Steve Roach & Roger King – Dust to Dust

Dust to Dust blazes a new trail for Steve Roach. On many of his albums, he has explored integrating electronically generated sounds with acoustic percussion and didgerido to create tribal electronica. On Dust to Dust, he collaborates with guitarist Roger King to create music inspired by the dreams and memories of the people that have lived in the American West.

Careful listeners will hear echoes of many the peoples of the West. Some of the vocal work sounds like Native American singing. Roach’s harmonica seems like it could be coming from a ghostly cowboy. King’s guitar work captures the sounds of blues players, Spanish guitarists, and cowboys.

The instrumentation is not the only thing unusual for a Steve Roach album. Dust to Dust is very descriptive music; it evokes very definite images. Most of Roach’s music is absolute music, music that has more of an abstract meaning. At times, the tracks on Dust to Dust almost sound like the soundtrack to a western movie.

King’s guitar work is excellent, and brings a great deal to the music. It gives the music definite tonal roots, and even occasionally sounds song-like. Roach steps back a little, and gives King plenty of room. The music of Dust to Dust puts the sound of guitar into a new context, much like Brian Eno did with Apollo. By doing this, Roach and King retain some of the history that the guitar evokes, while creating something new.
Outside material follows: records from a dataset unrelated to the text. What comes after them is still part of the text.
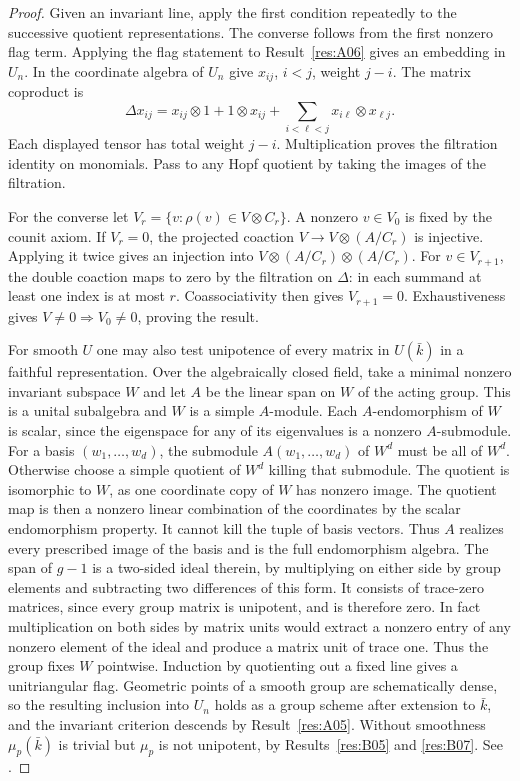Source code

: \documentclass[11pt,a4paper,openany,oneside]{book}
\theoremstyle{resultstyle}
\theoremstyle{definition}
\numberwithin{equation}{chapter}
\begin{document}
\begin{proof}
Given an invariant line, apply the first condition repeatedly to the
successive quotient representations. The converse follows from the
first nonzero flag term. Applying the flag statement to
Result~\ref{res:A06} gives an embedding in \(U_n\).
In the coordinate algebra of \(U_n\) give \(x_{ij}\), \(i<j\), weight
\(j-i\). The matrix coproduct is
\[
 \Delta x_{ij}=x_{ij}\otimes1+1\otimes x_{ij}
   +\sum_{i<\ell<j} x_{i\ell}\otimes x_{\ell j}.
\]
Each displayed tensor has total weight \(j-i\). Multiplication
proves the filtration identity on monomials. Pass to any Hopf
quotient by taking the images of the filtration.

For the converse let \(V_r=\{v:\rho(v)\in V\otimes C_r\}\).
A nonzero \(v\in V_0\) is fixed by the counit axiom. If \(V_r=0\),
the projected coaction \(V\to V\otimes(A/C_r)\) is injective.
Applying it twice gives an injection into
\(V\otimes(A/C_r)\otimes(A/C_r)\). For \(v\in V_{r+1}\),
the double coaction maps to zero by the filtration on \(\Delta\):
in each summand at least one index is at most \(r\).
Coassociativity then gives \(V_{r+1}=0\). Exhaustiveness gives
\(V\ne0\Rightarrow V_0\ne0\), proving the result.

For smooth \(U\) one may also test unipotence of every matrix in
\(U(\bar k)\) in a faithful representation. Over the algebraically
closed field, take a minimal nonzero invariant subspace \(W\) and let
\(A\) be the linear span on \(W\) of the acting group. This is a unital
subalgebra and \(W\) is a simple \(A\)-module. Each \(A\)-endomorphism
of \(W\) is scalar, since the eigenspace for any of its eigenvalues is
a nonzero \(A\)-submodule. For a basis \((w_1,\ldots,w_d)\), the
submodule \(A(w_1,\ldots,w_d)\) of \(W^d\) must be all of \(W^d\).
Otherwise choose a simple quotient of \(W^d\) killing that submodule.
The quotient is isomorphic to \(W\), as one coordinate copy of \(W\)
has nonzero image. The quotient map is then a nonzero linear
combination of the coordinates by the scalar endomorphism property.
It cannot kill the tuple of basis vectors. Thus \(A\) realizes every
prescribed image of the basis and is the full endomorphism algebra.
The span of \(g-1\) is a two-sided ideal therein, by multiplying on
either side by group elements and subtracting two differences of this
form. It consists of trace-zero matrices, since every group matrix is
unipotent, and is therefore zero. In fact multiplication on both sides
by matrix units would extract a nonzero entry of any nonzero element
of the ideal and produce a matrix unit of trace one. Thus the group
fixes \(W\) pointwise. Induction by quotienting out a fixed line gives
a unitriangular flag. Geometric points of a smooth group are
schematically dense, so the resulting inclusion into \(U_n\) holds
as a group scheme after extension to \(\bar k\), and the invariant
criterion descends by Result~\ref{res:A05}. Without smoothness
\(\mu_p(\bar k)\) is trivial but \(\mu_p\) is not unipotent, by
Results~\ref{res:B05} and \ref{res:B07}.
See \cite[Proposition 14.3, Theorem 14.5 and Corollaries 14.6, 14.11--14.12]{milne}.
\end{proof}
\end{document}
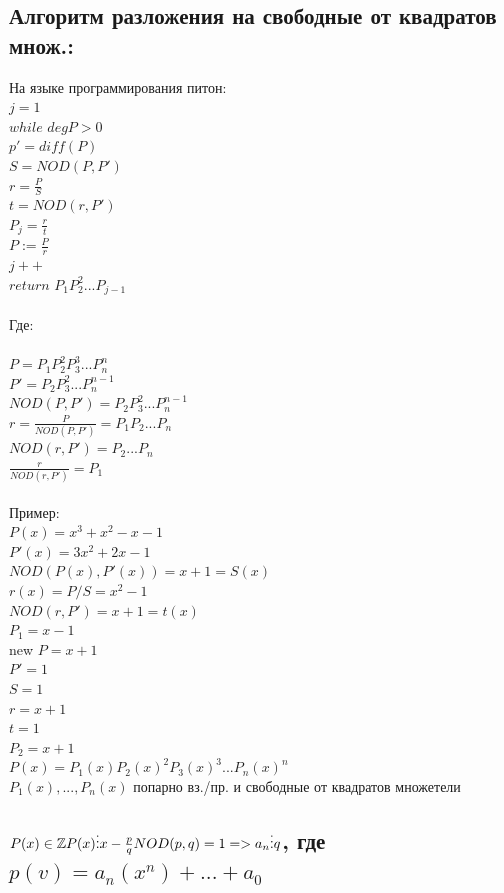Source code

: \documentclass[12pt]{article}
\begin{document}
\subsection{Алгоритм разложения на свободные от  квадратов множ.:}
\noindent На языке программирования питон:
\\$j=1$
    \\$while$ $deg P>0$
\\$p' = diff(P)$
    \\$S=NOD(P,P')$
\\$r = \frac{P}{S}$
    \\$t = NOD(r,P')$
\\$P_j=\frac{r}{t}$
    \\$P:=\frac{P}{r}$
\\$j++$
    \\$return$ $P_1P^2_2...P_{j-1}$
\\
\\Где:
\\
\\$P=P_1P^2_2P^3_3...P^n_n$
    \\$P'=P_2P^2_3...P_n^{n-1}$
\\$NOD(P,P')=P_2P_3^2...P_n^{n-1}$
    \\$r=\frac{P}{NOD(P,P')}=P_1P_2...P_n$
\\$NOD(r,P')=P_2...P_n$
    \\$\frac{r}{NOD(r,P')}=P_1$
\\
\\Пример:
\\$P(x)=x^3+x^2-x-1$
    \\$P'(x)=3x^2+2x-1$
\\$NOD(P(x),P'(x))=x+1=S(x)$
    \\$r(x)= P/S=x^2-1$
\\$NOD(r,P')=x+1=t(x)$
    \\$P_1=x-1$
\\new $P=x+1$
\\$P'=1$
    \\$S=1$
\\$r = x+1$
    \\$t = 1$
\\$P_2=x+1$
    \\$P(x) = P_1(x)P_2(x)^2P_3(x)^3...P_n(x)^n$
\\$P_1(x),...,P_n(x)$ попарно вз./пр. и свободные от квадратов множетели
    \subsection{$P(x) \in\mathbb{Z} P(x)\vdots x - \frac{p}{q}\\NOD(p,q)=1 => a_n \vdots q $, где $p(v)=a_n(x^n)+...+a_0$}
\end{document}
Roach’s synth washes are much less prominent than on much of his music, giving King’s guitar work room to breathe. On this CD, Roach uses synthesizers, samplers, and beer bottles primarily to create ambient effects. He creates soundscapes full of blowing winds, droning insects, rattlesnakes, creaks, thunder and the occasional howl.

The CD package describes Dust to Dust as “the soundtrack of lingering ghosts, to the lost and not-so-forgotten dreams of restless souls who were driven to ‘Go West, by God!'” The music successfully captures the sounds and moods of the West, evoking images of its past and present.